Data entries
>>>

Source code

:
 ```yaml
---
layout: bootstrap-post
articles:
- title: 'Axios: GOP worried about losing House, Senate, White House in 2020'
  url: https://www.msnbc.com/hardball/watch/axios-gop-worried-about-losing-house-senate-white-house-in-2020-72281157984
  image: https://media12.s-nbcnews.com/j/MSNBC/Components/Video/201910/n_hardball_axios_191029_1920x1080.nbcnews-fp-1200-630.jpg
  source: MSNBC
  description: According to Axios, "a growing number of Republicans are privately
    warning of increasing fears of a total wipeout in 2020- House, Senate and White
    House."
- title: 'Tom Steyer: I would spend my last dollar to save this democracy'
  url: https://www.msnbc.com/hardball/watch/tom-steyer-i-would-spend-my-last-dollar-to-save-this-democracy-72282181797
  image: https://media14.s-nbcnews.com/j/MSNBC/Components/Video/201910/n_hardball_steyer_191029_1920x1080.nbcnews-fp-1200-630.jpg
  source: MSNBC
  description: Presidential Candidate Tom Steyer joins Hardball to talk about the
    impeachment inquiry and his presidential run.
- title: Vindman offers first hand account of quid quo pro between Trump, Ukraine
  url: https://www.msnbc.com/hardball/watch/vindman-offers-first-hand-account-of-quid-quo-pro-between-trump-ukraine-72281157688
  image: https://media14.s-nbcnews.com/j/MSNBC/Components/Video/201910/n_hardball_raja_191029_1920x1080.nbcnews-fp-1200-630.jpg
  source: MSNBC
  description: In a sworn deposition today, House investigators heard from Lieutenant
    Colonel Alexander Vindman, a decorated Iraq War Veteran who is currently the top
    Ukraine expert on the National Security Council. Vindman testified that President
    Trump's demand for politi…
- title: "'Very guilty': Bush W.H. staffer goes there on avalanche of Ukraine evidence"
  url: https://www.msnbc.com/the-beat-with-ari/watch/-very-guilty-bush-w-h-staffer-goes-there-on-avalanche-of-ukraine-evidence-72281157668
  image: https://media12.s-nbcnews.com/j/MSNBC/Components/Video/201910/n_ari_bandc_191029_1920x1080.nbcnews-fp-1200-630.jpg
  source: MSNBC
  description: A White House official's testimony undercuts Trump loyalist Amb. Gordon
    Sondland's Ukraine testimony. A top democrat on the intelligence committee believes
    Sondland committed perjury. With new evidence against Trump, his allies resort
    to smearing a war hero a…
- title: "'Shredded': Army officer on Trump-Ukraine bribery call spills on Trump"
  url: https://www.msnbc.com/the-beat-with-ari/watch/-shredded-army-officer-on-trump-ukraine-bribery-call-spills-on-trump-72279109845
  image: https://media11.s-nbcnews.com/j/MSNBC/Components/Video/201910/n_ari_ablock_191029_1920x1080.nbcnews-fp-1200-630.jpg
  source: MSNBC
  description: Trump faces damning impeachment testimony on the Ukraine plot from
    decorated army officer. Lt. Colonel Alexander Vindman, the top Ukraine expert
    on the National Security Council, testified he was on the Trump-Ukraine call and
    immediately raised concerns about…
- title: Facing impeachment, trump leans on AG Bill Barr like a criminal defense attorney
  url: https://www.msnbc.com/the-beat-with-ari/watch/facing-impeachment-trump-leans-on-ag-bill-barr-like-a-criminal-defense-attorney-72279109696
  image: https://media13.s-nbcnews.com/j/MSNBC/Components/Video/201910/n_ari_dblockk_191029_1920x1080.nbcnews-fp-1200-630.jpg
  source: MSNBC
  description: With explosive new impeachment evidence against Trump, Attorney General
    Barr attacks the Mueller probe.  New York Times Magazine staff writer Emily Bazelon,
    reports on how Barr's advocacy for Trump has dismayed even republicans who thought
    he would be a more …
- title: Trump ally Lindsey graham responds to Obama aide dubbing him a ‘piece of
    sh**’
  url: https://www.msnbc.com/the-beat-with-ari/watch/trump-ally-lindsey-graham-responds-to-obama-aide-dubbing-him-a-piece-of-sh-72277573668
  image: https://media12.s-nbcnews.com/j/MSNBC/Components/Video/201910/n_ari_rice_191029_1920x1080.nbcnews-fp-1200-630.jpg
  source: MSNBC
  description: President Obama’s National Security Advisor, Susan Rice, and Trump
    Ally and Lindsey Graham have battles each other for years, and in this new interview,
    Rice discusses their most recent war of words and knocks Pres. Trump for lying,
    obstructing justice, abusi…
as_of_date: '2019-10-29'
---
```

<<<

Look through the entries and give the number of lines containing the word "National". Add nothing else.

3